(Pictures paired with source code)
○ ○ ○ ○
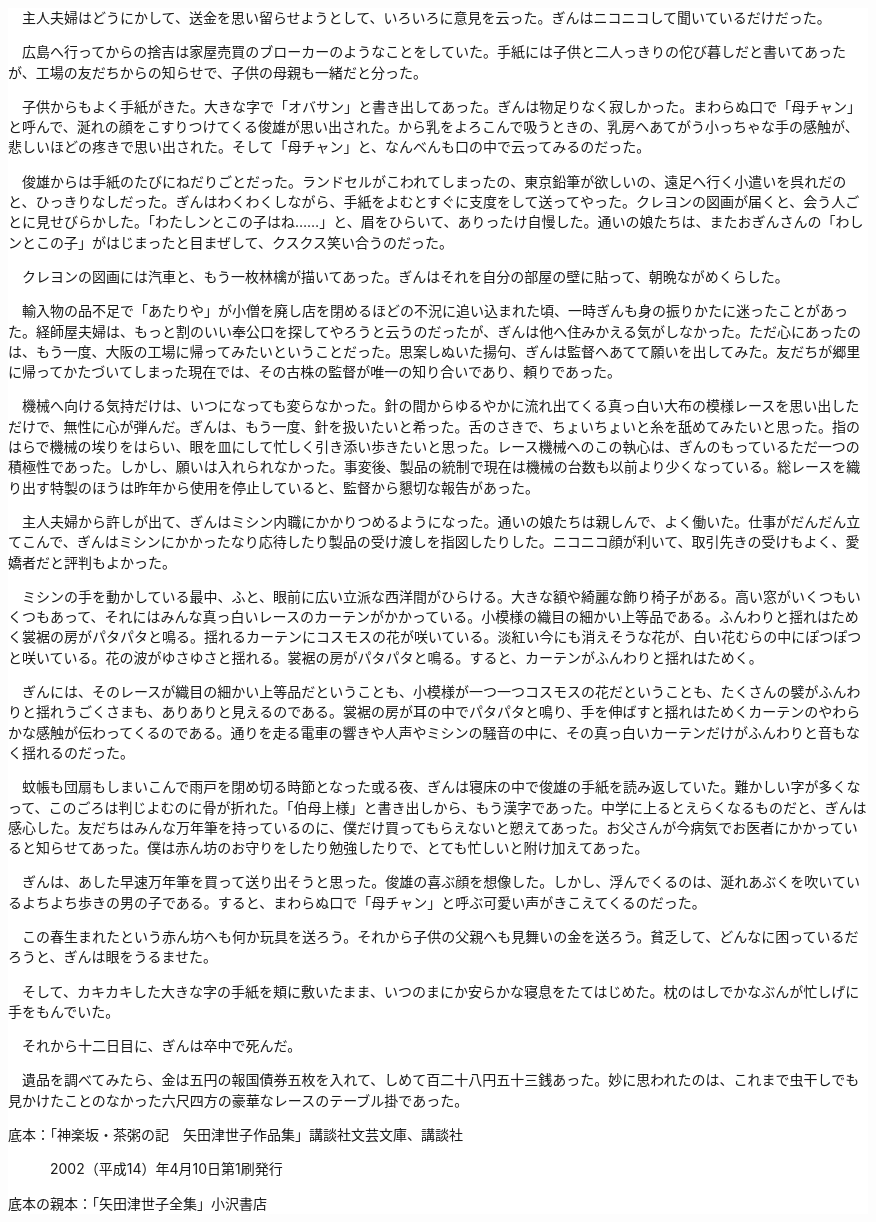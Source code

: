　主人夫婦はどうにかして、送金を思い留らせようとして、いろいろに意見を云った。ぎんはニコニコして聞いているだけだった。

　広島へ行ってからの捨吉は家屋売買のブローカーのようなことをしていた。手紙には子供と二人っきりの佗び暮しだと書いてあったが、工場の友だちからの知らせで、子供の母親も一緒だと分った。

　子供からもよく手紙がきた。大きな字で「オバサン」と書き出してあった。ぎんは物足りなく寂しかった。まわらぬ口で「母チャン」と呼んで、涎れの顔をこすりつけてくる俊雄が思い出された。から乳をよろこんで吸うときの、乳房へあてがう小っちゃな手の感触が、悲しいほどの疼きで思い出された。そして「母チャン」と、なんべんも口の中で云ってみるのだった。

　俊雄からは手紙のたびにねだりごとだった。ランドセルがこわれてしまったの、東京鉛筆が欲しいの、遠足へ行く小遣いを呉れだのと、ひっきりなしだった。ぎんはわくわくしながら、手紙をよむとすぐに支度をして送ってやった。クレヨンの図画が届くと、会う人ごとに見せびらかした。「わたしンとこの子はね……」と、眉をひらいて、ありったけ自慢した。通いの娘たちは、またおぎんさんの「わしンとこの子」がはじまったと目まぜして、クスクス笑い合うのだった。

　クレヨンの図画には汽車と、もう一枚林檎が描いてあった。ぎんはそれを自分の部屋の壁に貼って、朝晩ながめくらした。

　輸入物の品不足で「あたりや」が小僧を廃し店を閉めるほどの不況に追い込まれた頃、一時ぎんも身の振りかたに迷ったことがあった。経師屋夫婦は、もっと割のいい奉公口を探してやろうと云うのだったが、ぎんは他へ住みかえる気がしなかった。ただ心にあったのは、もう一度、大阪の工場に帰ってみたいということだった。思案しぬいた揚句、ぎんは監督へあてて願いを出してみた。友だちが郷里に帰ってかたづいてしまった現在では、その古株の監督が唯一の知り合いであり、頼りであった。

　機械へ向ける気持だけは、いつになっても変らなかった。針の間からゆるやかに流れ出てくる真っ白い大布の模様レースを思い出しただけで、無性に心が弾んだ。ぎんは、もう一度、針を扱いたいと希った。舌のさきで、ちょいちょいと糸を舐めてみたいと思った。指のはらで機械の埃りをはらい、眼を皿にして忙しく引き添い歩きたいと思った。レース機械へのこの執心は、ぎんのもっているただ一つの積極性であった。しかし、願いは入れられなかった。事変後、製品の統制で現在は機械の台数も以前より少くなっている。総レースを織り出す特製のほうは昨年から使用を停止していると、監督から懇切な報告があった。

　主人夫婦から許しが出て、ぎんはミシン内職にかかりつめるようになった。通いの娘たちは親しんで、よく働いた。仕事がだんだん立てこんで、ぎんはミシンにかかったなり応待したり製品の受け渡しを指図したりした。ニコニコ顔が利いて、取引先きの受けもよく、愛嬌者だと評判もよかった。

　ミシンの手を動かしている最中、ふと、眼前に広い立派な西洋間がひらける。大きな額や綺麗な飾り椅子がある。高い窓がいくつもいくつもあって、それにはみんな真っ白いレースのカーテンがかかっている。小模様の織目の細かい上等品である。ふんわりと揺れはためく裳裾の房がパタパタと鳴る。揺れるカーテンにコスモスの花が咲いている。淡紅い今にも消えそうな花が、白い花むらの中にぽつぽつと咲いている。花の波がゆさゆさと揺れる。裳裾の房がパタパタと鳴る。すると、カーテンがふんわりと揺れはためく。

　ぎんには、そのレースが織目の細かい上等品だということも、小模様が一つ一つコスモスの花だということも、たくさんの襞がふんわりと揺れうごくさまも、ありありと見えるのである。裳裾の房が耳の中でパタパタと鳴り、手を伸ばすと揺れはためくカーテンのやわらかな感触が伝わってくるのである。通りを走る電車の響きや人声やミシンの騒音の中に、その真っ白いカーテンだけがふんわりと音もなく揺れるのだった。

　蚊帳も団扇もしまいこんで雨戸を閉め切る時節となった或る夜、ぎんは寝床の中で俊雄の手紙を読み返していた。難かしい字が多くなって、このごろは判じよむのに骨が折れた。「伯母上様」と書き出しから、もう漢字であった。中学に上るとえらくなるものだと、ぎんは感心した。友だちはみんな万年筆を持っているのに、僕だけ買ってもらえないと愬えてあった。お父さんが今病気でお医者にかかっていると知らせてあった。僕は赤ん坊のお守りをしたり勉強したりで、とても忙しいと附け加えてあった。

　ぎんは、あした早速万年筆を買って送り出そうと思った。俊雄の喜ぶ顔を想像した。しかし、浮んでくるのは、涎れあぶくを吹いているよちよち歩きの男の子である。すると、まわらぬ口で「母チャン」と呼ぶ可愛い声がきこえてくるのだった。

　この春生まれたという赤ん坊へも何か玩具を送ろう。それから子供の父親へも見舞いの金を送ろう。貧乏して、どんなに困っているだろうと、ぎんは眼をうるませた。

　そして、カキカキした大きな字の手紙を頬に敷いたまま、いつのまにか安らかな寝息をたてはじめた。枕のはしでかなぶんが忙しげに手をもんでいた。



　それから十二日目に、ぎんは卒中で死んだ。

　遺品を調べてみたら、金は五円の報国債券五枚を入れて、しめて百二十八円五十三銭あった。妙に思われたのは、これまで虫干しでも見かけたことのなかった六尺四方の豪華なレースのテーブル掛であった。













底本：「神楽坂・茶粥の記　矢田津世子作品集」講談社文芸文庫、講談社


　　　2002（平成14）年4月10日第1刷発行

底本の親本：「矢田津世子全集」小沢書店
○ ○ ○ ○
### [YOUR GOAL]
The answer should be nothing more than the lines from the one with "ぎんは、あした早速万年筆を買" through the end of the entries, restated word for word.

### [RESULT]
　ぎんは、あした早速万年筆を買って送り出そうと思った。俊雄の喜ぶ顔を想像した。しかし、浮んでくるのは、涎れあぶくを吹いているよちよち歩きの男の子である。すると、まわらぬ口で「母チャン」と呼ぶ可愛い声がきこえてくるのだった。

　この春生まれたという赤ん坊へも何か玩具を送ろう。それから子供の父親へも見舞いの金を送ろう。貧乏して、どんなに困っているだろうと、ぎんは眼をうるませた。

　そして、カキカキした大きな字の手紙を頬に敷いたまま、いつのまにか安らかな寝息をたてはじめた。枕のはしでかなぶんが忙しげに手をもんでいた。



　それから十二日目に、ぎんは卒中で死んだ。

　遺品を調べてみたら、金は五円の報国債券五枚を入れて、しめて百二十八円五十三銭あった。妙に思われたのは、これまで虫干しでも見かけたことのなかった六尺四方の豪華なレースのテーブル掛であった。













底本：「神楽坂・茶粥の記　矢田津世子作品集」講談社文芸文庫、講談社


　　　2002（平成14）年4月10日第1刷発行

底本の親本：「矢田津世子全集」小沢書店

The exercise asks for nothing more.